Just out of curiosity, I searched for the word “jihad” in the index of The Human Web and found a single reference to it. Arab Muslims had laid siege to Constantinople in AD 674-678 but failed to take the city. They tried again in 717-718, but once more the Byzantines, assisted by Bulgars, managed to repel them. On both occasions they were crucially aided by so-called Greek fire, a mysterious, but highly effective flammable substance possibly similar to modern napalm that was successfully employed to set ablaze the attacking Muslim fleet. They lost several important provinces, but had managed to salvage Constantinople for the time being.

If you believe Robert and William H. McNeill, after this event in the year 718, “Subsequent fluctuations of the military-political balance between Christendom and Islam, though substantial, never shook each side’s commitment to their respective versions of the one True Faith. Consequently, Crusade and jihad – raid and counter-raid – came to prevail in Christian-Muslim borderlands, even though trade and intellectual contacts were never broken off.”

Describing the Crusades, which were of limited duration in time and space, with the peculiar Islamic institution of Jihad, which is valid for all times and all places, is grossly misleading.

The authors also describe the emancipation of slaves, and of the serfs of the Russian Empire:

“As in Arabia, slavery on a small scale survived its legal abolition in colonial Africa. After independence, Mauritania banned slavery again in 1980, and it has yet to disappear entirely, especially in the country of Sudan. Even if never totally extirpated, the abolition of slavery and serfdom represents a great liberation for humankind. Between 1790 and 1936, an arrangement that for millennia had seemed normal, moral, indeed natural and necessary to most societies, came to seem immoral, uneconomic, and/or politically imprudent. What the harnessing of fossil fuels achieved in the sphere of work itself – a historic liberation from muscular toil – abolition achieved in the social sphere. They were connected events and roughly simultaneous. The use of inanimate energy gradually made labor less scarce, and forced labor less appealing. It made communication of antislavery ideas easier. It made the imposition of European antislavery morality upon Asia and Africa easier.”

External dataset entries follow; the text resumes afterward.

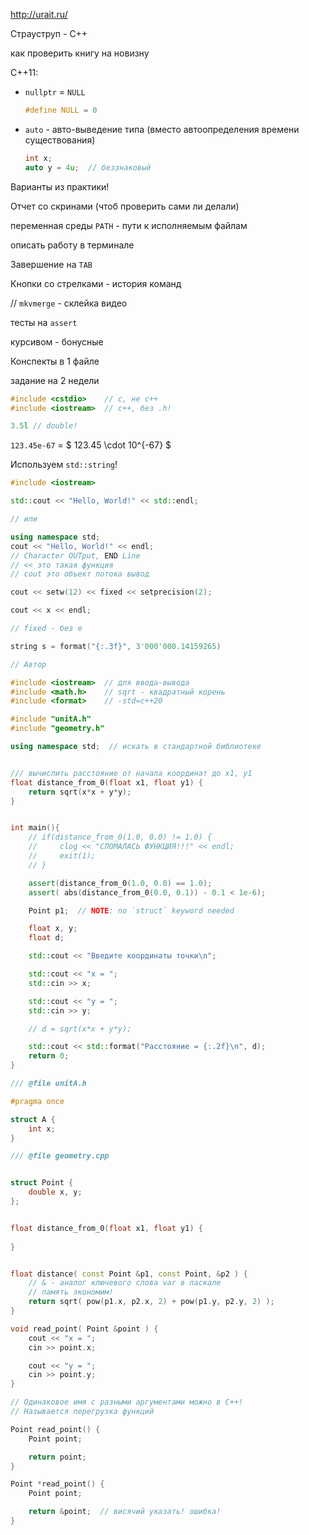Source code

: http://urait.ru/

Страуструп - C++

как проверить книгу на новизну

C++11:
- `nullptr` = `NULL`

  ```c
  #define NULL = 0
  ```

- `auto` - авто-выведение типа (вместо автоопределения времени существования)
  
  ```c++
  int x;
  auto y = 4u;  // беззнаковый
  ```

Варианты из практики!

Отчет со скринами (чтоб проверить сами ли делали)

переменная среды `PATH` - пути к исполняемым файлам

описать работу в терминале

Завершение на `TAB`

Кнопки со стрелками - история команд

// `mkvmerge` - склейка видео

тесты на `assert`

курсивом - бонусные

Конспекты в 1 файле

задание на 2 недели

```c
#include <cstdio>    // c, не c++
#include <iostream>  // c++, без .h!
```

```c++
3.5l // double!
```


`123.45e-67` = $ 123.45 \cdot 10^{-67} $

Используем `std::string`!

```c++
#include <iostream>

std::cout << "Hello, World!" << std::endl;

// или

using namespace std;
cout << "Hello, World!" << endl;
// Character OUTput, END Line
// << это такая функция
// cout это объект потока вывод

cout << setw(12) << fixed << setprecision(2);

cout << x << endl;

// fixed - без e

string s = format("{:.3f}", 3'000'000.14159265)

```

```c++
// Автор

#include <iostream>  // для ввода-вывода
#include <math.h>    // sqrt - квадратный корень
#include <format>    // -std=c++20

#include "unitA.h"
#include "geometry.h"

using namespace std;  // искать в стандартной библиотеке


/// вычислить расстояние от начала координат до x1, y1 
float distance_from_0(float x1, float y1) {
    return sqrt(x*x + y*y);
}


int main(){
    // if(distance_from_0(1.0, 0.0) != 1.0) {
    //     clog << "СЛОМАЛАСЬ ФУНКЦИЯ!!!" << endl;
    //     exit(1);
    // }

    assert(distance_from_0(1.0, 0.0) == 1.0);
    assert( abs(distance_from_0(0.0, 0.1)) - 0.1 < 1e-6);

    Point p1;  // NOTE: no `struct` keyword needed

    float x, y;
    float d;

    std::cout << "Введите координаты точки\n";

    std::cout << "x = ";
    std::cin >> x;

    std::cout << "y = ";
    std::cin >> y;

    // d = sqrt(x*x + y*y);

    std::cout << std::format("Расстояние = {:.2f}\n", d);
    return 0;
}
```

```c++
/// @file unitA.h

#pragma once

struct A {
    int x;
}
```

```c++
/// @file geometry.cpp


struct Point {
    double x, y;
};


float distance_from_0(float x1, float y1) {
    
}


float distance( const Point &p1, const Point, &p2 ) {
    // & - аналог ключевого слова var в паскале
    // память экономим!
    return sqrt( pow(p1.x, p2.x, 2) + pow(p1.y, p2.y, 2) );
}

void read_point( Point &point ) {
    cout << "x = ";
    cin >> point.x;

    cout << "y = ";
    cin >> point.y;
}

// Одинаковое имя с разными аргументами можно в C++!
// Называется перегрузка функций

Point read_point() {
    Point point;

    return point;
}

Point *read_point() {
    Point point;

    return &point;  // висячий указать! ошибка!
}
```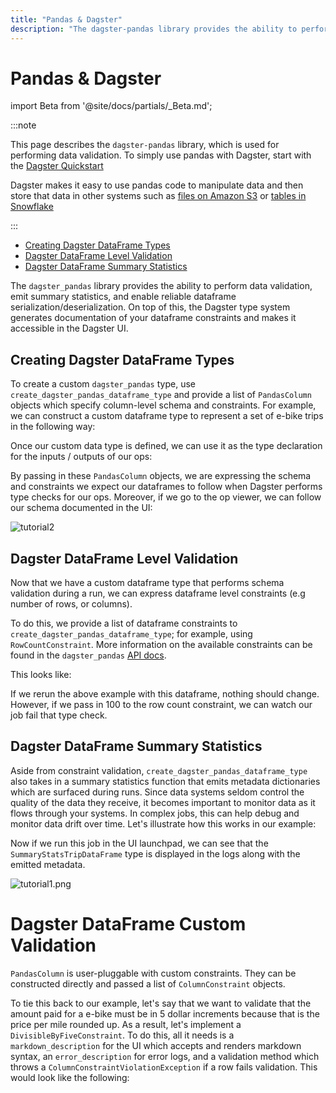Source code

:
 ```yaml
---
title: "Pandas & Dagster"
description: "The dagster-pandas library provides the ability to perform data validation, emit summary statistics, and enable reliable dataframe serialization/deserialization."
---
```


# Pandas & Dagster

import Beta from '@site/docs/partials/\_Beta.md';

<Beta />

:::note

This page describes the `dagster-pandas` library, which is used for performing data validation. To simply use pandas with Dagster, start with the [Dagster Quickstart](/getting-started/quickstart)

Dagster makes it easy to use pandas code to manipulate data and then store
that data in other systems such as [files on Amazon S3](/api/python-api/libraries/dagster-aws#dagster_aws.s3.s3_pickle_io_manager) or [tables in Snowflake](/integrations/libraries/snowflake/using-snowflake-with-dagster)

:::

- [Creating Dagster DataFrame Types](#creating-dagster-dataframe-types)
- [Dagster DataFrame Level Validation](#dagster-dataframe-level-validation)
- [Dagster DataFrame Summary Statistics](#dagster-dataframe-summary-statistics)

The `dagster_pandas` library provides the ability to perform data validation, emit summary statistics, and enable reliable dataframe serialization/deserialization. On top of this, the Dagster type system generates documentation of your dataframe constraints and makes it accessible in the Dagster UI.

## Creating Dagster DataFrame Types

To create a custom `dagster_pandas` type, use `create_dagster_pandas_dataframe_type` and provide a list of `PandasColumn` objects which specify column-level schema and constraints. For example, we can construct a custom dataframe type to represent a set of e-bike trips in the following way:


<CodeExample path="docs_snippets/docs_snippets/legacy/dagster_pandas_guide/core_trip.py" startAfter="start_core_trip_marker_0" endBefore="end_core_trip_marker_0" />

Once our custom data type is defined, we can use it as the type declaration for the inputs / outputs of our ops:

<CodeExample path="docs_snippets/docs_snippets/legacy/dagster_pandas_guide/core_trip.py" startAfter="start_core_trip_marker_1" endBefore="end_core_trip_marker_1" />

By passing in these `PandasColumn` objects, we are expressing the schema and constraints we expect our dataframes to follow when Dagster performs type checks for our ops. Moreover, if we go to the op viewer, we can follow our schema documented in the UI:

![tutorial2](/images/integrations/pandas/tutorial2.png)

## Dagster DataFrame Level Validation

Now that we have a custom dataframe type that performs schema validation during a run, we can express dataframe level constraints (e.g number of rows, or columns).

To do this, we provide a list of dataframe constraints to `create_dagster_pandas_dataframe_type`; for example, using `RowCountConstraint`. More information on the available constraints can be found in the `dagster_pandas` [API docs](/api/python-api/libraries/dagster-pandas).

This looks like:

<CodeExample path="docs_snippets/docs_snippets/legacy/dagster_pandas_guide/shape_constrained_trip.py" startAfter="start_create_type" endBefore="end_create_type" />

If we rerun the above example with this dataframe, nothing should change. However, if we pass in 100 to the row count constraint, we can watch our job fail that type check.

## Dagster DataFrame Summary Statistics

Aside from constraint validation, `create_dagster_pandas_dataframe_type` also takes in a summary statistics function that emits metadata dictionaries which are surfaced during runs. Since data systems seldom control the quality of the data they receive, it becomes important to monitor data as it flows through your systems. In complex jobs, this can help debug and monitor data drift over time. Let's illustrate how this works in our example:

<CodeExample path="docs_snippets/docs_snippets/legacy/dagster_pandas_guide/summary_stats.py" startAfter="start_summary" endBefore="end_summary" />

Now if we run this job in the UI launchpad, we can see that the `SummaryStatsTripDataFrame` type is displayed in the logs along with the emitted metadata.

![tutorial1.png](/images/integrations/pandas/tutorial1.png)

# Dagster DataFrame Custom Validation

`PandasColumn` is user-pluggable with custom constraints. They can be constructed directly and passed a list of `ColumnConstraint` objects.

To tie this back to our example, let's say that we want to validate that the amount paid for a e-bike must be in 5 dollar increments because that is the price per mile rounded up. As a result, let's implement a `DivisibleByFiveConstraint`. To do this, all it needs is a `markdown_description` for the UI which accepts and renders markdown syntax, an `error_description` for error logs, and a validation method which throws a `ColumnConstraintViolationException` if a row fails validation. This would look like the following:

<CodeExample path="docs_snippets/docs_snippets/legacy/dagster_pandas_guide/custom_column_constraint.py" startAfter="start_custom_col" endBefore="end_custom_col" />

They left out the fact that the stiff resistance to abolishing slavery in Islamic and Islamized African countries was due to the fact that slavery is permitted according to sharia law and remains so to this day. Only relentless Western pressure has kept it down until now, and if that external pressure should disappear, open Muslim slavery could resurface once more.
In the index of the book, scientific names listed include Aristotle, Charles Darwin, Albert Einstein, Galileo Galilei, Gregor Mendel and Ernest Rutherford, which is fine, but among those who are omitted can be mentioned Maxwell, Lavoisier, Pasteur and Huygens. Al-Khwarizmi is there, but not Gauss, Leibniz, Fermat, Euler or Pascal. Remarkably, Newton’s name is left out entirely. For that matter, the Indo-European expansion is virtually ignored.

All things considered, The Human Web contains some interesting chapters. It is a fairly decent work on global history given that it tries to cover all of human existence in just over three hundred pages, but frankly, including non-European figures of relatively minor importance such as Ibn al-Shatir while completely ignoring Isaac Newton seriously strains credibility.

3 Responses

  1. Hi. I’m partially convinced by Spengler’s ‘morphology of history’ thesis and would love to read Fjordman’s thoughts on this and on Spengler’s ‘Decline of the West’ – and maybe his thoughts on Islam and how it confirms/revokes Spengler’s thesis. Any chance of this sometime – cheers.